Supplied records Start Marker

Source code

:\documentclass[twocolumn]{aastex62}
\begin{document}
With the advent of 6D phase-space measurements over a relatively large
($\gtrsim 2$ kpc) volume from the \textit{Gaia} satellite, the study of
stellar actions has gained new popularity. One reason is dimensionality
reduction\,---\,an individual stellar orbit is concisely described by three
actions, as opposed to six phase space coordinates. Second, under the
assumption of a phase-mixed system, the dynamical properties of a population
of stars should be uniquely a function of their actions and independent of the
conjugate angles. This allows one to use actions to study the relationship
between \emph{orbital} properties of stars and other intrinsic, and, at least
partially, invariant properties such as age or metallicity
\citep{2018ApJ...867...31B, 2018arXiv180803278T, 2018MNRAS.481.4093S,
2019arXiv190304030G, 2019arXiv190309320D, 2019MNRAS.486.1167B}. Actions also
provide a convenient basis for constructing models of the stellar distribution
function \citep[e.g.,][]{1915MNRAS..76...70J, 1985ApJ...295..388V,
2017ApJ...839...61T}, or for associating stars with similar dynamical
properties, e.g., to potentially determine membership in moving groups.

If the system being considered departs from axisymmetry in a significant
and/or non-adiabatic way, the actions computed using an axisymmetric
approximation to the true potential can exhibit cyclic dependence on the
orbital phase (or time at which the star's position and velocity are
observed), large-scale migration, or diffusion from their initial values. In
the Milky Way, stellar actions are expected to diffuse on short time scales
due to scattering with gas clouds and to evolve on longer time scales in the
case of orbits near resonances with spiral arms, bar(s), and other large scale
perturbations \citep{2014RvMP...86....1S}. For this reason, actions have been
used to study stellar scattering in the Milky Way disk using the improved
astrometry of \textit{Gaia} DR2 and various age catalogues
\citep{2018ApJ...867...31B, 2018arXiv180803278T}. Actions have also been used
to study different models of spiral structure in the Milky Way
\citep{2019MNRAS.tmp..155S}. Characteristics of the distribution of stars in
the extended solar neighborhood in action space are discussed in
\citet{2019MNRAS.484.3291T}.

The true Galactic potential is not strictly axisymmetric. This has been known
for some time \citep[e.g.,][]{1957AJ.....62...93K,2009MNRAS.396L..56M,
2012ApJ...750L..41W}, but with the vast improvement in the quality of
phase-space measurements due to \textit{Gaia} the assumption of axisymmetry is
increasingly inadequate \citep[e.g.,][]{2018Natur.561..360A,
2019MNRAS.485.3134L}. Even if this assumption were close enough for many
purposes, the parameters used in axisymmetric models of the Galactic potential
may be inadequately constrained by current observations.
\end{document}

Supplied records End Marker

What you are asked to do: What you give back must match the material exactly, beginning with its first line and ending with the line holding "orbital phase (or".

Written response:
Source code

:\documentclass[twocolumn]{aastex62}
\begin{document}
With the advent of 6D phase-space measurements over a relatively large
($\gtrsim 2$ kpc) volume from the \textit{Gaia} satellite, the study of
stellar actions has gained new popularity. One reason is dimensionality
reduction\,---\,an individual stellar orbit is concisely described by three
actions, as opposed to six phase space coordinates. Second, under the
assumption of a phase-mixed system, the dynamical properties of a population
of stars should be uniquely a function of their actions and independent of the
conjugate angles. This allows one to use actions to study the relationship
between \emph{orbital} properties of stars and other intrinsic, and, at least
partially, invariant properties such as age or metallicity
\citep{2018ApJ...867...31B, 2018arXiv180803278T, 2018MNRAS.481.4093S,
2019arXiv190304030G, 2019arXiv190309320D, 2019MNRAS.486.1167B}. Actions also
provide a convenient basis for constructing models of the stellar distribution
function \citep[e.g.,][]{1915MNRAS..76...70J, 1985ApJ...295..388V,
2017ApJ...839...61T}, or for associating stars with similar dynamical
properties, e.g., to potentially determine membership in moving groups.

If the system being considered departs from axisymmetry in a significant
and/or non-adiabatic way, the actions computed using an axisymmetric
approximation to the true potential can exhibit cyclic dependence on the
orbital phase (or time at which the star's position and velocity are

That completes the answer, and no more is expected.